■ ASSIGNMENT ■
Nothing should be left out: output all of the entries exactly.
#####
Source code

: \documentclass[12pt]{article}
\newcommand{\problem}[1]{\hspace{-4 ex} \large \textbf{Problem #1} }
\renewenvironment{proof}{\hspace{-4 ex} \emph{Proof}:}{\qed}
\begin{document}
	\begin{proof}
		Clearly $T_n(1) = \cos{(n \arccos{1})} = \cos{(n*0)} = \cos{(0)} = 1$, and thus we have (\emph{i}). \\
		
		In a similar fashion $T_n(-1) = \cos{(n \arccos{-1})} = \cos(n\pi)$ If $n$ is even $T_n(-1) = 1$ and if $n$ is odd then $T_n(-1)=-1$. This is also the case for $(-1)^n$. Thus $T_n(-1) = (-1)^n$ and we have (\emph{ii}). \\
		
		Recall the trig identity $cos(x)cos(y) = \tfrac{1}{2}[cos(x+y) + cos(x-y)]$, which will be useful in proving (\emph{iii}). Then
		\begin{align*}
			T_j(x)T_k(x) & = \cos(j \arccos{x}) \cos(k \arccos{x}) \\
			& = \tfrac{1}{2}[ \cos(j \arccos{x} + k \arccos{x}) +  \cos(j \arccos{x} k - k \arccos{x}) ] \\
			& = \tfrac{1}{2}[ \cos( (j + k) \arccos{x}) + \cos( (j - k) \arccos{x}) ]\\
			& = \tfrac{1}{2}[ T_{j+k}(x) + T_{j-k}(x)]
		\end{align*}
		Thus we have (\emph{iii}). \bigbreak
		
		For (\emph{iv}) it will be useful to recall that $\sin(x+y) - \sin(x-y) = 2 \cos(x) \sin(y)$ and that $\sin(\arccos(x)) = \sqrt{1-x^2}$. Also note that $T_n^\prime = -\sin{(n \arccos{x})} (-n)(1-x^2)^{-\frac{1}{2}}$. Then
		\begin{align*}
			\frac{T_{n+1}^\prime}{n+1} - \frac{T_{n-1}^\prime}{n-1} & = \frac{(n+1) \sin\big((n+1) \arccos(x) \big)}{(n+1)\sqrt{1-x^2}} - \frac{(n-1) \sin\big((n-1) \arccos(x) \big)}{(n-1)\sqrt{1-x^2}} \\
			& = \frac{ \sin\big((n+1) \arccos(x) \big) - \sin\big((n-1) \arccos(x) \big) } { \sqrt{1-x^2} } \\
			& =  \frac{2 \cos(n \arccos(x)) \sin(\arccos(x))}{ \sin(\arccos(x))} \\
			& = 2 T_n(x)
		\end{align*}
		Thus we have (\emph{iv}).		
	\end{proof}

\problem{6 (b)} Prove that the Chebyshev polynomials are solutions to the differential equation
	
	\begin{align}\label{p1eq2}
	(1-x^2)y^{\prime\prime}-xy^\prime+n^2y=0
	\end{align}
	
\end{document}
#####
■ ANSWER BOX ■
Source code

: \documentclass[12pt]{article}
\newcommand{\problem}[1]{\hspace{-4 ex} \large \textbf{Problem #1} }
\renewenvironment{proof}{\hspace{-4 ex} \emph{Proof}:}{\qed}
\begin{document}
	\begin{proof}
		Clearly $T_n(1) = \cos{(n \arccos{1})} = \cos{(n*0)} = \cos{(0)} = 1$, and thus we have (\emph{i}). \\
		
		In a similar fashion $T_n(-1) = \cos{(n \arccos{-1})} = \cos(n\pi)$ If $n$ is even $T_n(-1) = 1$ and if $n$ is odd then $T_n(-1)=-1$. This is also the case for $(-1)^n$. Thus $T_n(-1) = (-1)^n$ and we have (\emph{ii}). \\
		
		Recall the trig identity $cos(x)cos(y) = \tfrac{1}{2}[cos(x+y) + cos(x-y)]$, which will be useful in proving (\emph{iii}). Then
		\begin{align*}
			T_j(x)T_k(x) & = \cos(j \arccos{x}) \cos(k \arccos{x}) \\
			& = \tfrac{1}{2}[ \cos(j \arccos{x} + k \arccos{x}) +  \cos(j \arccos{x} k - k \arccos{x}) ] \\
			& = \tfrac{1}{2}[ \cos( (j + k) \arccos{x}) + \cos( (j - k) \arccos{x}) ]\\
			& = \tfrac{1}{2}[ T_{j+k}(x) + T_{j-k}(x)]
		\end{align*}
		Thus we have (\emph{iii}). \bigbreak
		
		For (\emph{iv}) it will be useful to recall that $\sin(x+y) - \sin(x-y) = 2 \cos(x) \sin(y)$ and that $\sin(\arccos(x)) = \sqrt{1-x^2}$. Also note that $T_n^\prime = -\sin{(n \arccos{x})} (-n)(1-x^2)^{-\frac{1}{2}}$. Then
		\begin{align*}
			\frac{T_{n+1}^\prime}{n+1} - \frac{T_{n-1}^\prime}{n-1} & = \frac{(n+1) \sin\big((n+1) \arccos(x) \big)}{(n+1)\sqrt{1-x^2}} - \frac{(n-1) \sin\big((n-1) \arccos(x) \big)}{(n-1)\sqrt{1-x^2}} \\
			& = \frac{ \sin\big((n+1) \arccos(x) \big) - \sin\big((n-1) \arccos(x) \big) } { \sqrt{1-x^2} } \\
			& =  \frac{2 \cos(n \arccos(x)) \sin(\arccos(x))}{ \sin(\arccos(x))} \\
			& = 2 T_n(x)
		\end{align*}
		Thus we have (\emph{iv}).		
	\end{proof}

\problem{6 (b)} Prove that the Chebyshev polynomials are solutions to the differential equation
	
	\begin{align}\label{p1eq2}
	(1-x^2)y^{\prime\prime}-xy^\prime+n^2y=0
	\end{align}
	
\end{document}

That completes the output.